身近な動物で、人の様に全身に汗をかく動物はほとんどいません。イヌやネコは足の裏にわずかに汗をかくだけです。もし、汗が老廃物を出す重要な手段だったら、イヌやネコは老廃物が溜まって、すぐに死んでしまうことになります。もちろんそうではありません。
よく、デトックスという言葉が使われています。体内に生じた有毒な物質や老廃物を体外に排出することを指す言葉ですが、これまで述べたように、「発汗でデトックス」というのは根拠がないのです。おそらく、発汗による爽快感から生まれた誤解だと推測されます。
汗はもっぱら体温調節のために行われます。スポーツで体を動かすと、体に熱が生じます。熱により体温が上昇するのを防ぐため、汗をかいて、それを皮膚の上で蒸発させます。蒸発するとき皮膚の熱は水蒸気に移るので、皮膚の温度が下がり、体温が下がっていくのですが。

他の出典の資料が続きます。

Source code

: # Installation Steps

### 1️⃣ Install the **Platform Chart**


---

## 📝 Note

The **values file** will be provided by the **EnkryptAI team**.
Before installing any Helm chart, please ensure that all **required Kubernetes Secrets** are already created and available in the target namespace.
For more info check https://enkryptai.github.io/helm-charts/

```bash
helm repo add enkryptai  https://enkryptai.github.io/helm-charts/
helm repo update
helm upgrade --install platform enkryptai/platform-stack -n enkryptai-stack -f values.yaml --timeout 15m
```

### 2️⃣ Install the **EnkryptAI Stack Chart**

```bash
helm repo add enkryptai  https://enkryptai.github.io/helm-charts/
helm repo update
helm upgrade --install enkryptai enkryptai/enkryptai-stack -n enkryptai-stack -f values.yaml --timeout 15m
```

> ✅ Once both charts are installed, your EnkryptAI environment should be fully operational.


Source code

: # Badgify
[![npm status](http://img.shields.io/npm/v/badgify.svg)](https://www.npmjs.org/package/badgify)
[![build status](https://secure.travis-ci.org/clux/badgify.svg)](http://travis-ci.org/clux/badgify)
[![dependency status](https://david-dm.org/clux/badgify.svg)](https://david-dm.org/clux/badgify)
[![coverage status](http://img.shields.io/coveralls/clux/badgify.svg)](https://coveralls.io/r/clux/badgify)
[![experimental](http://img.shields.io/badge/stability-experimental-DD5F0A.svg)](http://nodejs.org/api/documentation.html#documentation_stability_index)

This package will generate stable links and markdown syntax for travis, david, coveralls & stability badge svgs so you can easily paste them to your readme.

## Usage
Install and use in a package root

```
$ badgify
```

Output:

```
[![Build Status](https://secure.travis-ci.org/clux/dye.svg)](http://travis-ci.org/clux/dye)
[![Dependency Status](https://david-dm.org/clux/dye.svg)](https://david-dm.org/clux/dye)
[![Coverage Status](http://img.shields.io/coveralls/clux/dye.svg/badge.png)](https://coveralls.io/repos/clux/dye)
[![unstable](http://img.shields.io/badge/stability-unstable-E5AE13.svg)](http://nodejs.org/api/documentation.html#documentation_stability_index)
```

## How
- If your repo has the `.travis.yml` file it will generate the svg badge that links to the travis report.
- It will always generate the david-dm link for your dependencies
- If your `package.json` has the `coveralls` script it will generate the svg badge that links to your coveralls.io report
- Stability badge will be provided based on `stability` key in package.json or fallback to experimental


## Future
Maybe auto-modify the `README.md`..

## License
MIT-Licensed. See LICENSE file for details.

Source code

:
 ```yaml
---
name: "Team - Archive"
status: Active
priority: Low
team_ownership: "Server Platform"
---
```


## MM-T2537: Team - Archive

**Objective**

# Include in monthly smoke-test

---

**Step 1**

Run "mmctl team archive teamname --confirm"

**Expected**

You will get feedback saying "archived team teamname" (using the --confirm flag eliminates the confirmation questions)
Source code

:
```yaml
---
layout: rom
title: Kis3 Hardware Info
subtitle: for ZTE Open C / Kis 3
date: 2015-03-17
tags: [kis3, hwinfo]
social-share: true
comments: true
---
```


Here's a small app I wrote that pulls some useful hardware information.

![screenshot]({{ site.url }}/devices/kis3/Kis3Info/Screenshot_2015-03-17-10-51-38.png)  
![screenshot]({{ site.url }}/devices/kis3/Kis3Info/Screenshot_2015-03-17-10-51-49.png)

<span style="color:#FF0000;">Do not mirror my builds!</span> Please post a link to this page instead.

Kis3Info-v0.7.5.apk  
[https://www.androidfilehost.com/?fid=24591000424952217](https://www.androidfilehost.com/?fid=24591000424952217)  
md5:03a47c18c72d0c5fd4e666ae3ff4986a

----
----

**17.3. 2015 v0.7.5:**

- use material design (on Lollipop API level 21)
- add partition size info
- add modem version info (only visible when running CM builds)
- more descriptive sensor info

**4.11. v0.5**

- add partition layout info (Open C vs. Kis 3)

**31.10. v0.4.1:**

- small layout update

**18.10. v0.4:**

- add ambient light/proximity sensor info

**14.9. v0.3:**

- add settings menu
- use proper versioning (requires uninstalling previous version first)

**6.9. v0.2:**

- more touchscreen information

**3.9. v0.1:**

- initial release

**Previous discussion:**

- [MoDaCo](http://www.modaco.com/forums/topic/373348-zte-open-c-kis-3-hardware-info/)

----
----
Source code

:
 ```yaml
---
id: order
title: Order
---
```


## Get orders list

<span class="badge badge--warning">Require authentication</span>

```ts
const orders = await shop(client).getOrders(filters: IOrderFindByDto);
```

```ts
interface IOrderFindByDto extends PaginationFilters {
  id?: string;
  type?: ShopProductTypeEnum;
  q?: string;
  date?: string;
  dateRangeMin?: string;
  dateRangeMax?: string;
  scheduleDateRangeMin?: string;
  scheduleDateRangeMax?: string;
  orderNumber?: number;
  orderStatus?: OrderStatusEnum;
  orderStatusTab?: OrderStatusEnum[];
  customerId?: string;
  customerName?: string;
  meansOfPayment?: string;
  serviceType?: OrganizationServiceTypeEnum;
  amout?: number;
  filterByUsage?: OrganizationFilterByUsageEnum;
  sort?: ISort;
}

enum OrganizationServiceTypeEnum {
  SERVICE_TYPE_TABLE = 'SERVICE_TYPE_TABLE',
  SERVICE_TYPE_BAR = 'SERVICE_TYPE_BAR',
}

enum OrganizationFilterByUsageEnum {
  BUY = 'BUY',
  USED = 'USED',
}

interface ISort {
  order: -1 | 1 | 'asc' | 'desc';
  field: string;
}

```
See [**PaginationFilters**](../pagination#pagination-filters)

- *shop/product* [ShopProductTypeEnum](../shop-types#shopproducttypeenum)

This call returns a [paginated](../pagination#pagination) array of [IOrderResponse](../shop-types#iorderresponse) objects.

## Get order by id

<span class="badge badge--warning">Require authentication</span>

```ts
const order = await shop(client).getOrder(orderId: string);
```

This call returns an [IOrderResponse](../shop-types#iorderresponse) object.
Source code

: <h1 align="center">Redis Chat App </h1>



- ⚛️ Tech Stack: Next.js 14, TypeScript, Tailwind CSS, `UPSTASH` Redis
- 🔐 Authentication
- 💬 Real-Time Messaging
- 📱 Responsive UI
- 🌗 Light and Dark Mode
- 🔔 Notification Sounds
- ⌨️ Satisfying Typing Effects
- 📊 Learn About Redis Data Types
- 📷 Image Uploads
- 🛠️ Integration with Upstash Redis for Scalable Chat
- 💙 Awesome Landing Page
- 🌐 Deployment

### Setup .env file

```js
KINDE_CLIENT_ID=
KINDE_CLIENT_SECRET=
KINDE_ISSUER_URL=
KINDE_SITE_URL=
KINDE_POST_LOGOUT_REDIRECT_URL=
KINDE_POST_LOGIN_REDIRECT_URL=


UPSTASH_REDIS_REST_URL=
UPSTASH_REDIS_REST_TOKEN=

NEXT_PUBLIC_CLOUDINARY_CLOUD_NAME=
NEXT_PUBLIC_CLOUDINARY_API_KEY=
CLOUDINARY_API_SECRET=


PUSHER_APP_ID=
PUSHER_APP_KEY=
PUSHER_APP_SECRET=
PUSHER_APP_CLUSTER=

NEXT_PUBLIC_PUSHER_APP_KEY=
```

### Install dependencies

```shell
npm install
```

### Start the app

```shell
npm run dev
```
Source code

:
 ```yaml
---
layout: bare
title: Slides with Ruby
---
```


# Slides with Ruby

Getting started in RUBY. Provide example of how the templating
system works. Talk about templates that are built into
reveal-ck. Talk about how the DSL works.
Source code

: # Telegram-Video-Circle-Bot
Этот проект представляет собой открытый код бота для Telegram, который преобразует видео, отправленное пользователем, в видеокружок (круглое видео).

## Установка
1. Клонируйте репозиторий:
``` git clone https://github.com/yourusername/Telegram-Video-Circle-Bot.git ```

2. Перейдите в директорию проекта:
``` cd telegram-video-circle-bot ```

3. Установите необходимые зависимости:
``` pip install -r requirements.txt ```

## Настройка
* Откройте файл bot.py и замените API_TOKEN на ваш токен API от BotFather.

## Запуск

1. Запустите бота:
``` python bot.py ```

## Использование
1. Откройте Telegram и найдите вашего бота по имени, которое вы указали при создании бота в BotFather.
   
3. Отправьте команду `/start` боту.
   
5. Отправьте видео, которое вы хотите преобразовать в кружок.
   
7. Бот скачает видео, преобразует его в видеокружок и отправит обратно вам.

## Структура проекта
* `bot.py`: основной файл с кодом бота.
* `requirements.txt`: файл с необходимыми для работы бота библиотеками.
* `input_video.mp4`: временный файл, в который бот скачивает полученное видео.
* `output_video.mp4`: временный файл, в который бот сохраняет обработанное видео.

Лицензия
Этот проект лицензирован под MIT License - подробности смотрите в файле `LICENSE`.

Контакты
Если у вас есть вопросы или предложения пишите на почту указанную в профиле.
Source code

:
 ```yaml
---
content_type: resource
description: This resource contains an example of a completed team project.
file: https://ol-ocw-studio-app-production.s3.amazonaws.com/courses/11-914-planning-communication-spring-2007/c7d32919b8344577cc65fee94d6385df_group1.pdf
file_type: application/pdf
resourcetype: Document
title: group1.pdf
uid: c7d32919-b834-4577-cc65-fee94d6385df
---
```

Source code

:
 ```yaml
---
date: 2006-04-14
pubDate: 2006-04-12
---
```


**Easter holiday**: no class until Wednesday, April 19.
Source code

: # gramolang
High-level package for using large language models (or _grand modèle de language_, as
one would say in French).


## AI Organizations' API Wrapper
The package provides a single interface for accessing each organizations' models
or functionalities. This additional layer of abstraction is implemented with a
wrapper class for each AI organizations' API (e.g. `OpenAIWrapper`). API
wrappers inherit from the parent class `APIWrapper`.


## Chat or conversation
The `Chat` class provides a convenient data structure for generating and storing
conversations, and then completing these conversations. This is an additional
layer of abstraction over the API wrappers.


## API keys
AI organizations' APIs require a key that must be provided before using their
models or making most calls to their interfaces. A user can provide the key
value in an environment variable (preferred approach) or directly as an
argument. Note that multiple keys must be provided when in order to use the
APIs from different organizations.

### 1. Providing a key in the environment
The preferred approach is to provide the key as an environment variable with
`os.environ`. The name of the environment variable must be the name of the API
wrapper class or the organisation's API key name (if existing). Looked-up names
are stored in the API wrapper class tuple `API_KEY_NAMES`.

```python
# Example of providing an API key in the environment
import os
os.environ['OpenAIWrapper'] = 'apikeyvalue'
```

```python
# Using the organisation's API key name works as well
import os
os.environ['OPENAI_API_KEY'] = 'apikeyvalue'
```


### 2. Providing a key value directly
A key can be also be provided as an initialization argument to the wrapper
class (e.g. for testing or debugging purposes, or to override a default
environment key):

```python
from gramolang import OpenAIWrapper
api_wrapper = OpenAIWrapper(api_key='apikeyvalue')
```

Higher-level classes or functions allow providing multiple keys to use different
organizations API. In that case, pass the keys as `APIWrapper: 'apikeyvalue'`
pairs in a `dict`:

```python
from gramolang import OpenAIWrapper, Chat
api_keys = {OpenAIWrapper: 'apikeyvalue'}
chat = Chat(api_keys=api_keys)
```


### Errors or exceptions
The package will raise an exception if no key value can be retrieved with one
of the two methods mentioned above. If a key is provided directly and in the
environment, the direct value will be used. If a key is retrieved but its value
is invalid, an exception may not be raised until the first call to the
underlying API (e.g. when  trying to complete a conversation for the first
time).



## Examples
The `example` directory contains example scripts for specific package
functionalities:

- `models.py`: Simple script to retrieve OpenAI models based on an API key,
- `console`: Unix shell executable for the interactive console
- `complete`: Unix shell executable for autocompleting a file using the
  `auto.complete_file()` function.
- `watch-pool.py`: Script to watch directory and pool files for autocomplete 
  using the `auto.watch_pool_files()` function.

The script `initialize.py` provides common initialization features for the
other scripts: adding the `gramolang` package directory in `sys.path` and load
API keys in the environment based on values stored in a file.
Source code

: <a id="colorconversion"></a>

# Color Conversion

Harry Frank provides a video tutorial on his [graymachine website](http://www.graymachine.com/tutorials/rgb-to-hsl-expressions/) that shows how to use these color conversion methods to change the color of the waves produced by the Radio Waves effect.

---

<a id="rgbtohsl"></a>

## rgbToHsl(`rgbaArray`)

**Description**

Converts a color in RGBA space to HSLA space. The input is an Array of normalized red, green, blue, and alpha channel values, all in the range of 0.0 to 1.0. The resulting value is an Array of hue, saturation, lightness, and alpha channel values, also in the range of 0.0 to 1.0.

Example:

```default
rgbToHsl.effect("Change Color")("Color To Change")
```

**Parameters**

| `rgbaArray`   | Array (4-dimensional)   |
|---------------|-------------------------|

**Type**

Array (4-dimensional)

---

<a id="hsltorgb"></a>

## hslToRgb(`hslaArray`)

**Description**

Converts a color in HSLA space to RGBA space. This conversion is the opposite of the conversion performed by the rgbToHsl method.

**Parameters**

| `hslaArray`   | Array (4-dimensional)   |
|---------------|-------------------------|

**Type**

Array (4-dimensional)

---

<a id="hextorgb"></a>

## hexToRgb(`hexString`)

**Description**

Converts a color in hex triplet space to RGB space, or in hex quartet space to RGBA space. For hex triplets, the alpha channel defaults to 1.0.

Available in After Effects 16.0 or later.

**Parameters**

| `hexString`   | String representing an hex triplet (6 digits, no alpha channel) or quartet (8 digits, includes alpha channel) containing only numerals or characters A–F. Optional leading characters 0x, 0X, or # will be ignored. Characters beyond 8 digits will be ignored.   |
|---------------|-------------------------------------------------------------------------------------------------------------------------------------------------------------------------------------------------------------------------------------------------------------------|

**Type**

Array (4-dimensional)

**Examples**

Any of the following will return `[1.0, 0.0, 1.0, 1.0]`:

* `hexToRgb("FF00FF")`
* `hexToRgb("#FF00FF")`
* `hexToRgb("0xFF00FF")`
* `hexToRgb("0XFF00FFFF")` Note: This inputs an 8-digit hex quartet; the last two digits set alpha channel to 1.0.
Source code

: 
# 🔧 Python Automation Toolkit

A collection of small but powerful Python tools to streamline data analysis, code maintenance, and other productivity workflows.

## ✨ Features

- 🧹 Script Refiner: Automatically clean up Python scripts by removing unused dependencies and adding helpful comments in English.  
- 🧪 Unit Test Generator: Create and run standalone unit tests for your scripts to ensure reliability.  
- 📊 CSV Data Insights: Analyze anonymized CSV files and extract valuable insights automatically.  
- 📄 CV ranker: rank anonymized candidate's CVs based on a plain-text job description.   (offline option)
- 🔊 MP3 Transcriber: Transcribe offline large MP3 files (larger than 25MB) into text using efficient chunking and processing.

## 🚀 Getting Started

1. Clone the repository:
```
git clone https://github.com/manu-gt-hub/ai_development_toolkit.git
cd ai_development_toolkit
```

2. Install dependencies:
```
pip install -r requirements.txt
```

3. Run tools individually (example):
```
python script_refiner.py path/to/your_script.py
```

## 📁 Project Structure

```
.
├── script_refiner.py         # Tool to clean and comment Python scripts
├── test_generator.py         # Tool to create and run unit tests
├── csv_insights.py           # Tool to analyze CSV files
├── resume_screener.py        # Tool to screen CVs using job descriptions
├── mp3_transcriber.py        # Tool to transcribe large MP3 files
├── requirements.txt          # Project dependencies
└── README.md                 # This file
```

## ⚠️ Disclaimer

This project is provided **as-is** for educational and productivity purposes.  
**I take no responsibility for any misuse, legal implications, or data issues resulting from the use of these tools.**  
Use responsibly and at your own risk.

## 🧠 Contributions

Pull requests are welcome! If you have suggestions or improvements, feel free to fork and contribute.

皮膚は温度を感知する組織でもあるので、皮膚温が下がったことを感じ取るので、これが爽快感につながると考えられます。これに、スポーツをやったことの満足感、達成感が重なって、爽快感が強まります。お風呂やサウナの後の爽快感も、同様のしくみで生じるのでしょう。ですから、爽快感自体は、決して悪いことではないのです。
ただ、体を動かすことなく、サウナに長時間入って、ひたすら汗をかくのは、体に対するメリットが一つもありません。脱水を起こし、熱中症となって、爽快感を感じることもなく倒れてしまいます。「汗をかけばいい」というのは完全な誤りです。